To achieve the above goal, the following modules are needed
- Front-end service: used to receive requests and return results. It can be various protocols such as Http, PRC, etc. It is an independent process.
- Inference Worker: responsible for model initialization, bulk inference data construction, and inference calculation. It is an independent process.
- Task queue: the front-end service receives the request and sends the calculation task to the task queue; the inference worker listens to the queue and takes out a small batch each time by the model inference
- Result queue: After the inference done, inference worker sends the result to the result queue; the front-end service listens to the queue and gets the inference result
- Result distribution: before sending the task to the task queue, a unique identifier of the task needs to be generated, and the result corresponding to the task is obtained according to the identifier after retrieving the result from the result queue
There are many ways to implement the task queue and result queue, and you can use some mature middleware such as Kafka and Redis. To avoid external dependencies, I chose to use Python’s native multi-process queue this time. The result queue is listened to and distributed through a sub-thread of the front-end service process.
Implementation
The inference worker is relatively simple.
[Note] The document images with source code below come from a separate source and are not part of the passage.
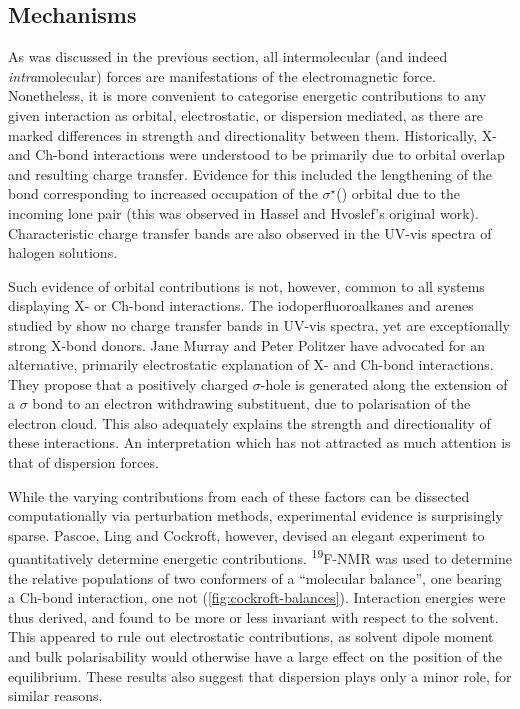 \begin{refsection}
\subsection{Mechanisms}
As was discussed in the previous section, all intermolecular (and indeed \emph{intra}mole\-cular) forces are manifestations of the electromagnetic force.
Nonetheless, it is more convenient to categorise energetic contributions to any given interaction as orbital, electrostatic, or dispersion mediated, as there are marked differences in strength and directionality between them.
Historically, X- and Ch-bond interactions were understood to be primarily due to orbital overlap and resulting charge transfer.
Evidence for this included the lengthening of the  bond corresponding to increased occupation of the $\sigma^{\star}$() orbital due to the incoming lone pair (this was observed in Hassel and Hvoslef's original work\autocite{Hassel1954}).
Characteristic charge transfer bands are also observed in the UV-vis spectra of halogen solutions.\autocite{Blackstock1987}

Such evidence of orbital contributions is not, however, common to all systems displaying X- or Ch-bond interactions.
The iodoperfluoroalkanes and arenes studied by \citeauthor{Yan2014} show no charge transfer bands in UV-vis spectra, yet are exceptionally strong X-bond donors.\autocite{Yan2014}
Jane Murray and Peter Politzer have advocated for an alternative, primarily electrostatic explanation of X- and Ch-bond interactions.\autocite{Murray2008,Murray2009}
They propose that a positively charged $ \sigma $-hole is generated along the extension of a $ \sigma $ bond to an electron withdrawing substituent, due to polarisation of the electron cloud.
This also adequately explains the strength and directionality of these interactions.
An interpretation which has not attracted as much attention is that of dispersion forces.

While the varying contributions from each of these factors can be dissected computationally via perturbation methods, experimental evidence is surprisingly sparse.
Pascoe, Ling and Cockroft, however, devised an elegant experiment to quantitatively determine energetic contributions.\autocite{Pascoe2017}
\textsuperscript{19}F-NMR was used to determine the relative populations of two conformers of a ``molecular balance'', one bearing a Ch-bond interaction, one not (\cref{fig:cockroft-balances}).
Interaction energies were thus derived, and found to be more or less invariant with respect to the solvent.
This appeared to rule out electrostatic contributions, as solvent dipole moment and bulk polarisability would otherwise have a large effect on the position of the equilibrium.
These results also suggest that dispersion plays only a minor role, for similar reasons.


\end{refsection}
Since there are a variety of models to load and data processing steps, I designed the inference worker as a base class that is inherited and implements specific methods when used.
class BaseInferLightWorker:
def __init__(self, data_queue:mp.Queue, result_queue:mp.Queue,
model_args:dict,
batch_size=16, max_delay=0.1,
ready_event=None) -> None:
self.data_queue = data_queue
self.result_queue = result_queue
self.batch_size = batch_size
self.max_delay = max_delay
self.logger = logging.getLogger('InferLight-Worker')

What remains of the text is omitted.